LITERATURA › ENTREVISTA AL CHILENO RAFAEL GUMUCIO, POR LA DEUDA

“Se esconde la desigualdad bajo un manto de pudor”

En su novela, utiliza la historia de una estafa para explorar las diferencias sociales en Chile. “La sociedad chilena está basada en la frustración y el resentimiento; ése es el gran motor que nos permite funcionar como país”, sostiene.

 Por Silvina Friera

El hombre que afirma que el leitmotiv de su vida ha sido creer que lo están filmando, o que están escribiendo sobre él, parece la versión chilena de Tom Wolfe, pero más bajito y con un consorcio de rulos en su cabellera en estado de rebelión. Rafael Gumucio se desploma en el sofá de un hotel del microcentro como si estuviera en el living de su casa. Estira las piernas con desparpajo, al compás de sus gestos nerviosos. Su traje holgado de lino blanco y su camisa azul profundo completan el cuadro de su excentricidad. La deuda (Mondadori), su última novela –tan incómoda como incorrecta–, es un libro “complicado”, según lo define su autor. Inspirada en dos casos reales que ocuparon las tapas de los diarios chilenos durante algunos meses, la historia tiene como protagonista a Fernando Girón, un ambicioso director de cine y de una productora que se estrella con la imposibilidad del sueño de filmar su guión –una adaptación de la novela El río, de Alfredo Gómez Morel–, cuando se desayuna que su obediente contador, Juan Carlos Riquelme, lo ha estafado. Le robó 80 millones de pesos, se escapó a Buenos Aires y vivió en Paraguay; pero después de tres años regresa a Santiago y decide entregarse.
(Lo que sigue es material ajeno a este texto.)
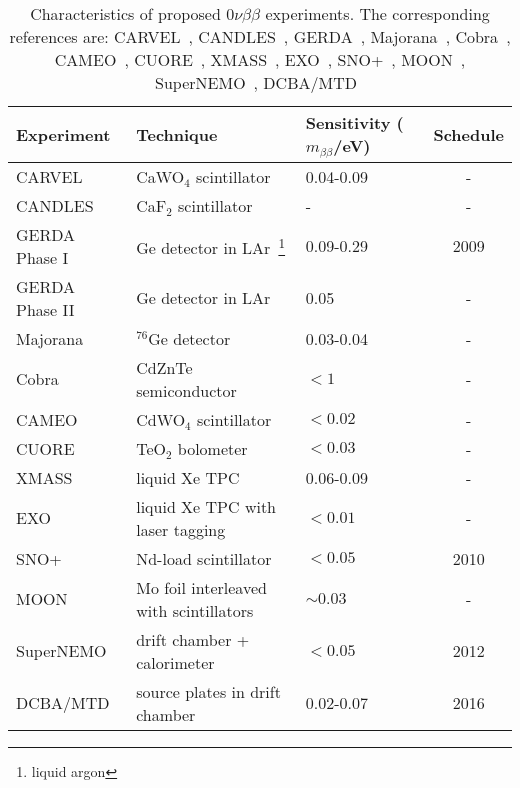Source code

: \begin{table}[htbp]
  \centering
  \caption{Characteristics of proposed $0\nu\beta\beta$ experiments.                         The corresponding references are: CARVEL~\cite{Zde05},     CANDLES~\cite{Hir08}, GERDA~\cite{Sch05,Cal06}, Majorana~\cite{Aal04},     Cobra~\cite{Kie03}, CAMEO~\cite{Bel01}, CUORE~\cite{Ard05},     XMASS~\cite{Nak02}, EXO~\cite{Dan00}, SNO+~\cite{Zub07},             MOON~\cite{Nak06}, SuperNEMO~\cite{Sne08}, DCBA/MTD~\cite{Ish07}}
  \label{tab:gerda:comp}
  \begin{minipage}{\linewidth}
    \begin{tabular}{lllc} \hline Experiment & Technique & Sensitivity       ($m_{\beta\beta}$/eV) & Schedule \\\hline
      CARVEL & CaWO$_{4}$  scintillator & 0.04-0.09 & - \\
      CANDLES & CaF$_{2}$ scintillator & - & - \\
      GERDA Phase I & Ge detector in LAr~\footnote{liquid argon} &       0.09-0.29 & 2009 \\
      GERDA Phase II & Ge detector in LAr & 0.05 & - \\
      Majorana & $^{76}$Ge detector & 0.03-0.04 & - \\
      Cobra & CdZnTe semiconductor & $< 1$ & - \\
      CAMEO & CdWO$_{4}$ scintillator & $< 0.02$ & - \\
      CUORE & TeO$_{2}$ bolometer & $< 0.03$ & - \\
      XMASS & liquid Xe TPC & 0.06-0.09 & - \\
      EXO & liquid Xe TPC with laser tagging & $< 0.01$ & - \\
      SNO+ & Nd-load scintillator & $< 0.05$ & 2010 \\ 
      MOON & Mo foil interleaved with scintillators & $\sim0.03$ & -\\
      SuperNEMO & drift chamber + calorimeter & $< 0.05$ & 2012 \\
      DCBA/MTD & source plates in drift chamber & 0.02-0.07 & 2016 \\
    \end{tabular}
  \end{minipage}
\end{table}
De repente, el mundo se vuelve hostil para el cineasta.

El escritor chileno se atreve a meter el dedo en la llaga: explora e invierte los roles de víctima y victimario –Fernando, por obra y gracia de la política, deviene en corrupto, sinvergüenza, impúdico– y escarba en el resentimiento inexorable que genera el abismo de clases en la sociedad chilena. Resulta formidable el diálogo entre la atribulada esposa del cineasta, Fernanda, y la mujer del contador, Nelly, en un abortado intento por acercar posiciones. “No somos iguales, nunca vamos a ser iguales. La gente como ustedes siempre se salva al final”, dispara Nelly para conjurar la retórica del “somos víctimas también” que esgrime Fernanda para conmover a su interlocutora. “Yo sólo sé que nunca vamos a estar en el mismo bando”, insiste la mujer del contador.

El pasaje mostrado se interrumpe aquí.